DIRECTIONS ▸
Below is a block of entries; repeat exactly the lines starting at the line that contains "Please check my" and ending at the line that contains "- 🌱 I’m currently learning ...", both included.

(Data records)
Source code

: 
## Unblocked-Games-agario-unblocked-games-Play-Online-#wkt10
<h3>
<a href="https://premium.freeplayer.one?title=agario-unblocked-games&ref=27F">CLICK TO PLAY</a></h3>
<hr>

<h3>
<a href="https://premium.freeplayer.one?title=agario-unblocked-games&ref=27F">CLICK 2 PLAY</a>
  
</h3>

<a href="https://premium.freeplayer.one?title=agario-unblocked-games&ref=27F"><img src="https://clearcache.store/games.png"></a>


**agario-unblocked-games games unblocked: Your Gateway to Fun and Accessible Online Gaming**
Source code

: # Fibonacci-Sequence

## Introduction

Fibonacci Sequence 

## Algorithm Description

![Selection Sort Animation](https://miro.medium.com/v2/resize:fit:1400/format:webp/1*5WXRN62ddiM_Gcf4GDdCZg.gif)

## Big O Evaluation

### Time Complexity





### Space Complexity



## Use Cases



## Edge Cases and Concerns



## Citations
==
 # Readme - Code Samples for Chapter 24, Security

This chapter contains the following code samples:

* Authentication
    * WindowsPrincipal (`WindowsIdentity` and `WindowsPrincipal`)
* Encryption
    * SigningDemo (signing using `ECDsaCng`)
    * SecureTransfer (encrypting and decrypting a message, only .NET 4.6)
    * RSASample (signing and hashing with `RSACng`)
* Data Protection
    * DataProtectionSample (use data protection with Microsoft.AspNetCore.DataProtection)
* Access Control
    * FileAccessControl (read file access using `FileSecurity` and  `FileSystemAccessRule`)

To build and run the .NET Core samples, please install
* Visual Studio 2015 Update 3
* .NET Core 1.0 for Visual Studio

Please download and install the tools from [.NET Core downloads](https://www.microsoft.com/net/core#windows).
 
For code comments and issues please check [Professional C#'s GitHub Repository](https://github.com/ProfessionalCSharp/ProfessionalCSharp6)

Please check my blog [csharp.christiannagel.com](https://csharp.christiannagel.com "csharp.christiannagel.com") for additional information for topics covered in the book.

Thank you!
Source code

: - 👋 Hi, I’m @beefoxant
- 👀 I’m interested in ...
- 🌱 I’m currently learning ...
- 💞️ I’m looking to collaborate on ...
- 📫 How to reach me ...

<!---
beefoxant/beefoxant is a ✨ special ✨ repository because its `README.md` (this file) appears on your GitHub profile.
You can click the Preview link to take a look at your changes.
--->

TASK RESPONSE ▸
Please check my blog [csharp.christiannagel.com](https://csharp.christiannagel.com "csharp.christiannagel.com") for additional information for topics covered in the book.

Thank you!
Source code

: - 👋 Hi, I’m @beefoxant
- 👀 I’m interested in ...
- 🌱 I’m currently learning ...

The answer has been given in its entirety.